### What is expected
All of the data below is to be repeated exactly, except for the pictures.

### Extracted entries
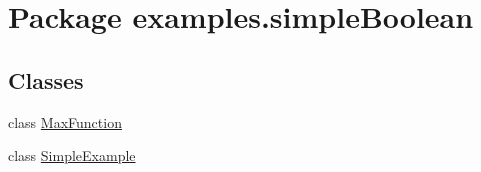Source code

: \hypertarget{namespaceexamples_1_1simple_boolean}{\section{Package examples.\-simple\-Boolean}
\label{namespaceexamples_1_1simple_boolean}
}
\subsection*{Classes}
\begin{DoxyCompactItemize}
\item 
class \hyperlink{classexamples_1_1simple_boolean_1_1_max_function}{Max\-Function}
\item 
class \hyperlink{classexamples_1_1simple_boolean_1_1_simple_example}{Simple\-Example}
\end{DoxyCompactItemize}
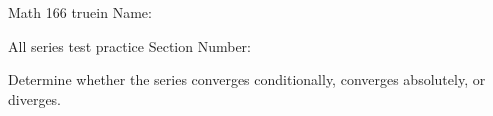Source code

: \documentclass[12pt]{article}
\theoremstyle{definition}
\theoremstyle{remark}
\begin{document}
\pagestyle{empty} %

\noindent
{Math 166  truein  Name:\ \hrulefill}

\noindent
{All series test practice}
\noindent \hspace{2.5in} Section Number: \hrulefill
\bigskip


Determine whether the series converges conditionally, converges absolutely, or diverges.
\end{document}

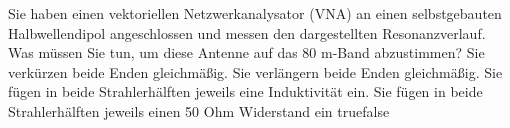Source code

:    {Sie haben einen vektoriellen Netzwerkanalysator (VNA) an einen selbstgebauten Halbwellendipol angeschlossen und messen den dargestellten Resonanzverlauf. Was müssen Sie tun, um diese Antenne auf das 80 m-Band abzustimmen? }
    {Sie verkürzen beide Enden gleichmäßig.}
    {Sie verlängern beide Enden gleichmäßig.}
    {Sie fügen in beide Strahlerhälften jeweils eine Induktivität ein.}
    {Sie fügen in beide Strahlerhälften jeweils einen 50 Ohm Widerstand ein}
    {true}{false}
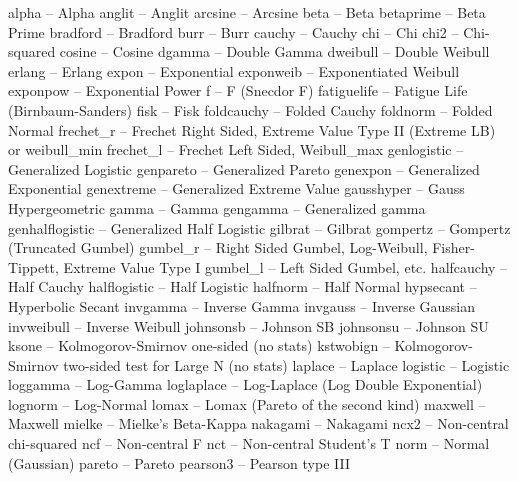 \begin{DoxyVerb}
   alpha             -- Alpha
   anglit            -- Anglit
   arcsine           -- Arcsine
   beta              -- Beta
   betaprime         -- Beta Prime
   bradford          -- Bradford
   burr              -- Burr
   cauchy            -- Cauchy
   chi               -- Chi
   chi2              -- Chi-squared
   cosine            -- Cosine
   dgamma            -- Double Gamma
   dweibull          -- Double Weibull
   erlang            -- Erlang
   expon             -- Exponential
   exponweib         -- Exponentiated Weibull
   exponpow          -- Exponential Power
   f                 -- F (Snecdor F)
   fatiguelife       -- Fatigue Life (Birnbaum-Sanders)
   fisk              -- Fisk
   foldcauchy        -- Folded Cauchy
   foldnorm          -- Folded Normal
   frechet_r         -- Frechet Right Sided, Extreme Value Type II (Extreme LB) or weibull_min
   frechet_l         -- Frechet Left Sided, Weibull_max
   genlogistic       -- Generalized Logistic
   genpareto         -- Generalized Pareto
   genexpon          -- Generalized Exponential
   genextreme        -- Generalized Extreme Value
   gausshyper        -- Gauss Hypergeometric
   gamma             -- Gamma
   gengamma          -- Generalized gamma
   genhalflogistic   -- Generalized Half Logistic
   gilbrat           -- Gilbrat
   gompertz          -- Gompertz (Truncated Gumbel)
   gumbel_r          -- Right Sided Gumbel, Log-Weibull, Fisher-Tippett, Extreme Value Type I
   gumbel_l          -- Left Sided Gumbel, etc.
   halfcauchy        -- Half Cauchy
   halflogistic      -- Half Logistic
   halfnorm          -- Half Normal
   hypsecant         -- Hyperbolic Secant
   invgamma          -- Inverse Gamma
   invgauss          -- Inverse Gaussian
   invweibull        -- Inverse Weibull
   johnsonsb         -- Johnson SB
   johnsonsu         -- Johnson SU
   ksone             -- Kolmogorov-Smirnov one-sided (no stats)
   kstwobign         -- Kolmogorov-Smirnov two-sided test for Large N (no stats)
   laplace           -- Laplace
   logistic          -- Logistic
   loggamma          -- Log-Gamma
   loglaplace        -- Log-Laplace (Log Double Exponential)
   lognorm           -- Log-Normal
   lomax             -- Lomax (Pareto of the second kind)
   maxwell           -- Maxwell
   mielke            -- Mielke's Beta-Kappa
   nakagami          -- Nakagami
   ncx2              -- Non-central chi-squared
   ncf               -- Non-central F
   nct               -- Non-central Student's T
   norm              -- Normal (Gaussian)
   pareto            -- Pareto
   pearson3          -- Pearson type III

\end{DoxyVerb}
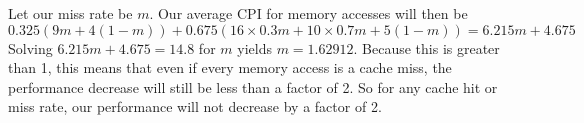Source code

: \documentclass[12pt]{article}
\begin{document}
Let our miss rate be \(m\). Our average CPI for memory accesses will then be
\[0.325(9m+4(1-m))+0.675(16\times 0.3m+10\times 0.7m+5(1-m))=6.215m+4.675\]
Solving \(6.215m+4.675=14.8\) for \(m\) yields \(m=1.62912\). Because this is greater than 1, this means that even if every memory access is a cache miss,
the performance decrease will still be less than a factor of 2. So for any cache hit or miss rate, our performance will not decrease by a factor of 2.
\end{document}
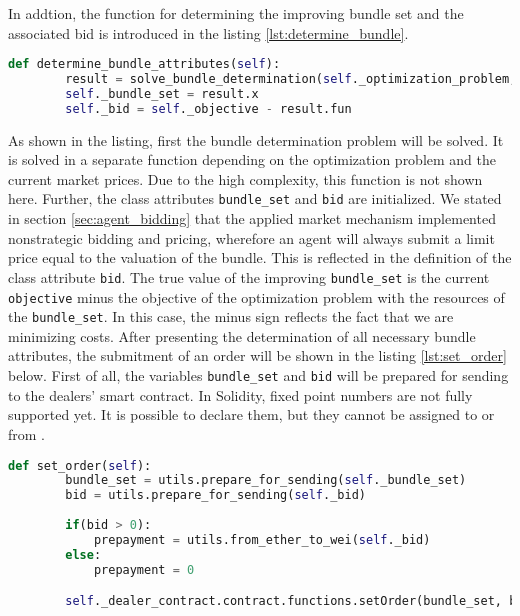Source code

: In addtion, the function for determining the improving bundle set and the associated bid is introduced in the listing \ref{lst:determine_bundle}.

\begin{lstlisting}[label=lst:determine_bundle, caption=Determining of bundle attributes, language=Python]
    def determine_bundle_attributes(self):
        result = solve_bundle_determination(self._optimization_problem, self._mkt_prices)
        self._bundle_set = result.x
        self._bid = self._objective - result.fun
\end{lstlisting}

As shown in the listing, first the bundle determination problem will be solved.
It is solved in a separate function depending on the optimization problem and the current market prices.
Due to the high complexity, this function is not shown here. Further, the class attributes \verb|bundle_set| and \verb|bid| are initialized.
We stated in section \ref{sec:agent_bidding} that the applied market mechanism implemented nonstrategic bidding and pricing, wherefore 
an agent will always submit a limit price equal to the valuation of the bundle. 
This is reflected in the definition of the class attribute \verb|bid|. The true value of the improving \verb|bundle_set| 
is the current \verb|objective| minus the objective of the optimization problem with the resources of the \verb|bundle_set|.
In this case, the minus sign reflects the fact that we are minimizing costs.
After presenting the determination of all necessary bundle attributes, the submitment of an order will be shown in the listing \ref{lst:set_order} below.
First of all, the variables \verb|bundle_set| and \verb|bid| will be prepared for sending to the dealers' smart contract.
In Solidity, fixed point numbers are not fully supported yet. It is possible to declare them, but they cannot be assigned to or from .

\begin{lstlisting}[float=htbp, label=lst:set_order, caption=Submitment of order, language=Python]
    def set_order(self):
        bundle_set = utils.prepare_for_sending(self._bundle_set)
        bid = utils.prepare_for_sending(self._bid)
        
        if(bid > 0):
            prepayment = utils.from_ether_to_wei(self._bid)
        else:
            prepayment = 0

        self._dealer_contract.contract.functions.setOrder(bundle_set, bid, prepayment).transact({'from': self._account_address, 'value': prepayment})
\end{lstlisting}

### Solution below
Source code

: \hypertarget{namespaceexamples_1_1simple_boolean}{\section{Package examples.\-simple\-Boolean}
\label{namespaceexamples_1_1simple_boolean}
}
\subsection*{Classes}
\begin{DoxyCompactItemize}
\item 
class \hyperlink{classexamples_1_1simple_boolean_1_1_max_function}{Max\-Function}
\item 
class \hyperlink{classexamples_1_1simple_boolean_1_1_simple_example}{Simple\-Example}
\end{DoxyCompactItemize}
Source code

: \documentclass[12pt]{article}
\theoremstyle{definition}
\theoremstyle{remark}
\begin{document}
\pagestyle{empty} %

\noindent
{Math 166  truein  Name:\ \hrulefill}

\noindent
{All series test practice}
\noindent \hspace{2.5in} Section Number: \hrulefill
\bigskip


Determine whether the series converges conditionally, converges absolutely, or diverges.
\end{document}

Source code

:    {Sie haben einen vektoriellen Netzwerkanalysator (VNA) an einen selbstgebauten Halbwellendipol angeschlossen und messen den dargestellten Resonanzverlauf. Was müssen Sie tun, um diese Antenne auf das 80 m-Band abzustimmen? }
    {Sie verkürzen beide Enden gleichmäßig.}
    {Sie verlängern beide Enden gleichmäßig.}
    {Sie fügen in beide Strahlerhälften jeweils eine Induktivität ein.}
    {Sie fügen in beide Strahlerhälften jeweils einen 50 Ohm Widerstand ein}
    {true}{false}
 \begin{DoxyVerb}
   alpha             -- Alpha
   anglit            -- Anglit
   arcsine           -- Arcsine
   beta              -- Beta
   betaprime         -- Beta Prime
   bradford          -- Bradford
   burr              -- Burr
   cauchy            -- Cauchy
   chi               -- Chi
   chi2              -- Chi-squared
   cosine            -- Cosine
   dgamma            -- Double Gamma
   dweibull          -- Double Weibull
   erlang            -- Erlang
   expon             -- Exponential
   exponweib         -- Exponentiated Weibull
   exponpow          -- Exponential Power
   f                 -- F (Snecdor F)
   fatiguelife       -- Fatigue Life (Birnbaum-Sanders)
   fisk              -- Fisk
   foldcauchy        -- Folded Cauchy
   foldnorm          -- Folded Normal
   frechet_r         -- Frechet Right Sided, Extreme Value Type II (Extreme LB) or weibull_min
   frechet_l         -- Frechet Left Sided, Weibull_max
   genlogistic       -- Generalized Logistic
   genpareto         -- Generalized Pareto
   genexpon          -- Generalized Exponential
   genextreme        -- Generalized Extreme Value
   gausshyper        -- Gauss Hypergeometric
   gamma             -- Gamma
   gengamma          -- Generalized gamma
   genhalflogistic   -- Generalized Half Logistic
   gilbrat           -- Gilbrat
   gompertz          -- Gompertz (Truncated Gumbel)
   gumbel_r          -- Right Sided Gumbel, Log-Weibull, Fisher-Tippett, Extreme Value Type I
   gumbel_l          -- Left Sided Gumbel, etc.
   halfcauchy        -- Half Cauchy
   halflogistic      -- Half Logistic
   halfnorm          -- Half Normal
   hypsecant         -- Hyperbolic Secant
   invgamma          -- Inverse Gamma
   invgauss          -- Inverse Gaussian
   invweibull        -- Inverse Weibull
   johnsonsb         -- Johnson SB
   johnsonsu         -- Johnson SU
   ksone             -- Kolmogorov-Smirnov one-sided (no stats)
   kstwobign         -- Kolmogorov-Smirnov two-sided test for Large N (no stats)
   laplace           -- Laplace
   logistic          -- Logistic
   loggamma          -- Log-Gamma
   loglaplace        -- Log-Laplace (Log Double Exponential)
   lognorm           -- Log-Normal
   lomax             -- Lomax (Pareto of the second kind)
   maxwell           -- Maxwell
   mielke            -- Mielke's Beta-Kappa
   nakagami          -- Nakagami
   ncx2              -- Non-central chi-squared
   ncf               -- Non-central F
   nct               -- Non-central Student's T
   norm              -- Normal (Gaussian)
   pareto            -- Pareto
   pearson3          -- Pearson type III

\end{DoxyVerb}
Source code

: \documentclass[12pt]{article}
\begin{document}
Let our miss rate be \(m\). Our average CPI for memory accesses will then be
\[0.325(9m+4(1-m))+0.675(16\times 0.3m+10\times 0.7m+5(1-m))=6.215m+4.675\]
Solving \(6.215m+4.675=14.8\) for \(m\) yields \(m=1.62912\). Because this is greater than 1, this means that even if every memory access is a cache miss,
the performance decrease will still be less than a factor of 2. So for any cache hit or miss rate, our performance will not decrease by a factor of 2.
\end{document}
Source code

: In addtion, the function for determining the improving bundle set and the associated bid is introduced in the listing \ref{lst:determine_bundle}.

\begin{lstlisting}[label=lst:determine_bundle, caption=Determining of bundle attributes, language=Python]
    def determine_bundle_attributes(self):
        result = solve_bundle_determination(self._optimization_problem, self._mkt_prices)
        self._bundle_set = result.x
        self._bid = self._objective - result.fun
\end{lstlisting}

As shown in the listing, first the bundle determination problem will be solved.
It is solved in a separate function depending on the optimization problem and the current market prices.
Due to the high complexity, this function is not shown here. Further, the class attributes \verb|bundle_set| and \verb|bid| are initialized.
We stated in section \ref{sec:agent_bidding} that the applied market mechanism implemented nonstrategic bidding and pricing, wherefore 
an agent will always submit a limit price equal to the valuation of the bundle. 
This is reflected in the definition of the class attribute \verb|bid|. The true value of the improving \verb|bundle_set| 
is the current \verb|objective| minus the objective of the optimization problem with the resources of the \verb|bundle_set|.
In this case, the minus sign reflects the fact that we are minimizing costs.
After presenting the determination of all necessary bundle attributes, the submitment of an order will be shown in the listing \ref{lst:set_order} below.
First of all, the variables \verb|bundle_set| and \verb|bid| will be prepared for sending to the dealers' smart contract.
In Solidity, fixed point numbers are not fully supported yet. It is possible to declare them, but they cannot be assigned to or from .

\begin{lstlisting}[float=htbp, label=lst:set_order, caption=Submitment of order, language=Python]
    def set_order(self):
        bundle_set = utils.prepare_for_sending(self._bundle_set)
        bid = utils.prepare_for_sending(self._bid)
        
        if(bid > 0):
            prepayment = utils.from_ether_to_wei(self._bid)
        else:
            prepayment = 0

        self._dealer_contract.contract.functions.setOrder(bundle_set, bid, prepayment).transact({'from': self._account_address, 'value': prepayment})
\end{lstlisting}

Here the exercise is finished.